> **Exercise description**
Please copy out the lines in the entries that contain "const".

(Dataset excerpts)
◆ ◆ ◆ ◆ ◆

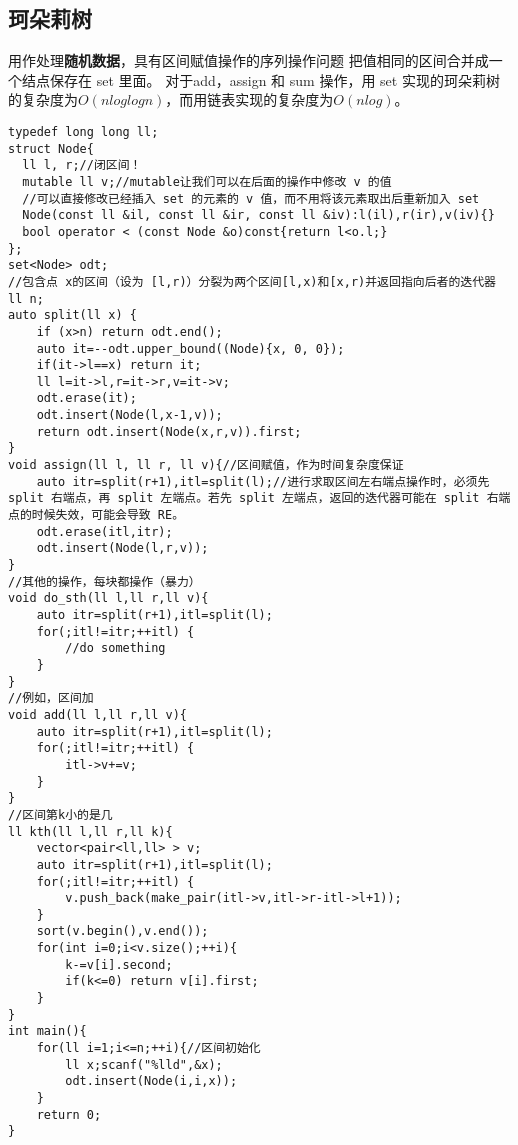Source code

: \documentclass[UTF8]{ctexart}
\begin{document}
\subsection{珂朵莉树}
用作处理\textbf{随机数据}，具有区间赋值操作的序列操作问题
把值相同的区间合并成一个结点保存在 set 里面。
对于add，assign 和 sum 操作，用 set 实现的珂朵莉树的复杂度为$O(nloglogn)$，而用链表实现的复杂度为$O(nlog)$。
\begin{lstlisting}
typedef long long ll;
struct Node{
  ll l, r;//闭区间！
  mutable ll v;//mutable让我们可以在后面的操作中修改 v 的值
  //可以直接修改已经插入 set 的元素的 v 值，而不用将该元素取出后重新加入 set
  Node(const ll &il, const ll &ir, const ll &iv):l(il),r(ir),v(iv){}
  bool operator < (const Node &o)const{return l<o.l;}
};
set<Node> odt;
//包含点 x的区间（设为 [l,r)）分裂为两个区间[l,x)和[x,r)并返回指向后者的迭代器
ll n;
auto split(ll x) {
	if (x>n) return odt.end();
	auto it=--odt.upper_bound((Node){x, 0, 0});
	if(it->l==x) return it;
	ll l=it->l,r=it->r,v=it->v;
	odt.erase(it);
	odt.insert(Node(l,x-1,v));
	return odt.insert(Node(x,r,v)).first;
} 
void assign(ll l, ll r, ll v){//区间赋值，作为时间复杂度保证
	auto itr=split(r+1),itl=split(l);//进行求取区间左右端点操作时，必须先 split 右端点，再 split 左端点。若先 split 左端点，返回的迭代器可能在 split 右端点的时候失效，可能会导致 RE。
	odt.erase(itl,itr);
	odt.insert(Node(l,r,v));
}
//其他的操作，每块都操作（暴力）
void do_sth(ll l,ll r,ll v){
	auto itr=split(r+1),itl=split(l);
	for(;itl!=itr;++itl) {
		//do something
	}
}
//例如，区间加
void add(ll l,ll r,ll v){
	auto itr=split(r+1),itl=split(l);
	for(;itl!=itr;++itl) {
		itl->v+=v;	
	}
}
//区间第k小的是几
ll kth(ll l,ll r,ll k){
	vector<pair<ll,ll> > v;
	auto itr=split(r+1),itl=split(l);
	for(;itl!=itr;++itl) {
		v.push_back(make_pair(itl->v,itl->r-itl->l+1));
	}
	sort(v.begin(),v.end());
	for(int i=0;i<v.size();++i){
		k-=v[i].second;
		if(k<=0) return v[i].first;
	}
}
int main(){
	for(ll i=1;i<=n;++i){//区间初始化
        ll x;scanf("%lld",&x);
		odt.insert(Node(i,i,x));
	}
	return 0;
}
\end{lstlisting}
\end{document}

◆ ◆ ◆ ◆ ◆

> **Your solution**
  Node(const ll &il, const ll &ir, const ll &iv):l(il),r(ir),v(iv){}
  bool operator < (const Node &o)const{return l<o.l;}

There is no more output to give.